L'enfant ne participe pas toujours aux délires de persécution ou aux « bizarreries » de son parent malade. Il peut être
vecteur de réalité pour un parent qui justement ne trouve plus ses repères et se sent coupé du réel. Dans de
nombreuses situations et presqu'à l'insu de son plein gré, le « protégé » devient aussi « protecteur », « thérapeute »

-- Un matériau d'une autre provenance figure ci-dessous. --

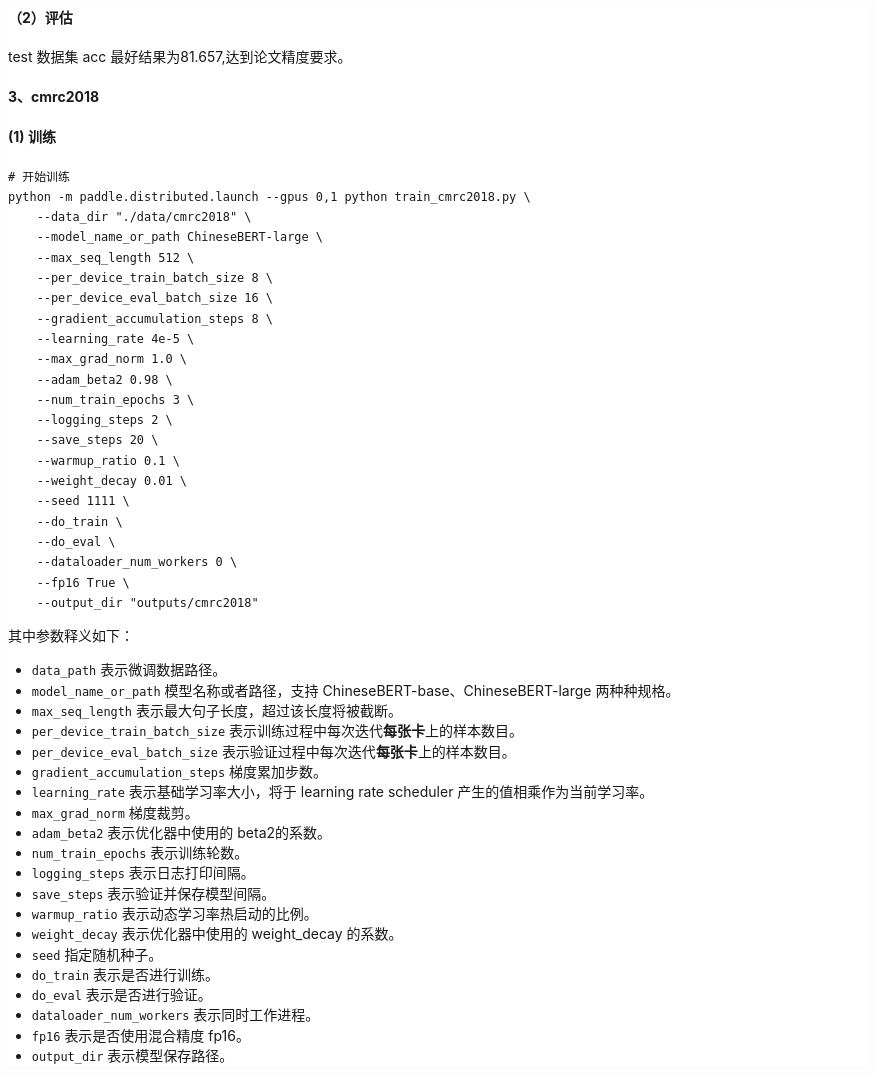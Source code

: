 #### （2）评估

test 数据集 acc 最好结果为81.657,达到论文精度要求。

#### 3、cmrc2018

#### (1) 训练

```shell
# 开始训练
python -m paddle.distributed.launch --gpus 0,1 python train_cmrc2018.py \
    --data_dir "./data/cmrc2018" \
    --model_name_or_path ChineseBERT-large \
    --max_seq_length 512 \
    --per_device_train_batch_size 8 \
    --per_device_eval_batch_size 16 \
    --gradient_accumulation_steps 8 \
    --learning_rate 4e-5 \
    --max_grad_norm 1.0 \
    --adam_beta2 0.98 \
    --num_train_epochs 3 \
    --logging_steps 2 \
    --save_steps 20 \
    --warmup_ratio 0.1 \
    --weight_decay 0.01 \
    --seed 1111 \
    --do_train \
    --do_eval \
    --dataloader_num_workers 0 \
    --fp16 True \
    --output_dir "outputs/cmrc2018"
```
其中参数释义如下：
- `data_path` 表示微调数据路径。
- `model_name_or_path` 模型名称或者路径，支持 ChineseBERT-base、ChineseBERT-large 两种种规格。
- `max_seq_length` 表示最大句子长度，超过该长度将被截断。
- `per_device_train_batch_size` 表示训练过程中每次迭代**每张卡**上的样本数目。
- `per_device_eval_batch_size` 表示验证过程中每次迭代**每张卡**上的样本数目。
- `gradient_accumulation_steps` 梯度累加步数。
- `learning_rate` 表示基础学习率大小，将于 learning rate scheduler 产生的值相乘作为当前学习率。
- `max_grad_norm` 梯度裁剪。
- `adam_beta2` 表示优化器中使用的 beta2的系数。
- `num_train_epochs` 表示训练轮数。
- `logging_steps` 表示日志打印间隔。
- `save_steps` 表示验证并保存模型间隔。
- `warmup_ratio` 表示动态学习率热启动的比例。
- `weight_decay` 表示优化器中使用的 weight_decay 的系数。
- `seed` 指定随机种子。
- `do_train` 表示是否进行训练。
- `do_eval` 表示是否进行验证。
- `dataloader_num_workers` 表示同时工作进程。
- `fp16` 表示是否使用混合精度 fp16。
- `output_dir` 表示模型保存路径。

ou « aidant ». L'enfant ou l'adolescent doit alors prendre des responsabilités qui ne sont pas de son âge, dans un
contexte psychologique particulier.
Combien d'enfants doivent endosser des responsabilités matérielles et psychologiques importantes du fait de la
maladie d'un proche ? Cette question, largement débattue dans les pays anglo-saxons, ne semble pas avoir fait l'objet
d'études approfondies en Belgique ou en France. Nul doute pourtant que l'augmentation du nombre de familles
monoparentales et la réduction des durées d'hospitalisations (même psychiatriques) accentuent encore ce
phénomène. Les dispositifs d'aide sont insuffisamment développés ou n'existent pas.
Si les bonnes volontés ne manquent pas, ni les réseaux d'aide aux familles, aucun organisme ne fédère ni ne
renseigne sur les initiatives capables d'aider les enfants chargés de responsabilités de soutien de leur proche. Les
associations sont plus tournées vers l'aide aux parents d'un enfant malade, que vers les enfants d'un parent malade.
Quelques initiatives existent. En Belgique, certains Centres de santé mentale ont tenté de créer des groupes de
parole pour enfants de parent malade mental, mais les pouvoirs publics n'ont pas suivi l'idée.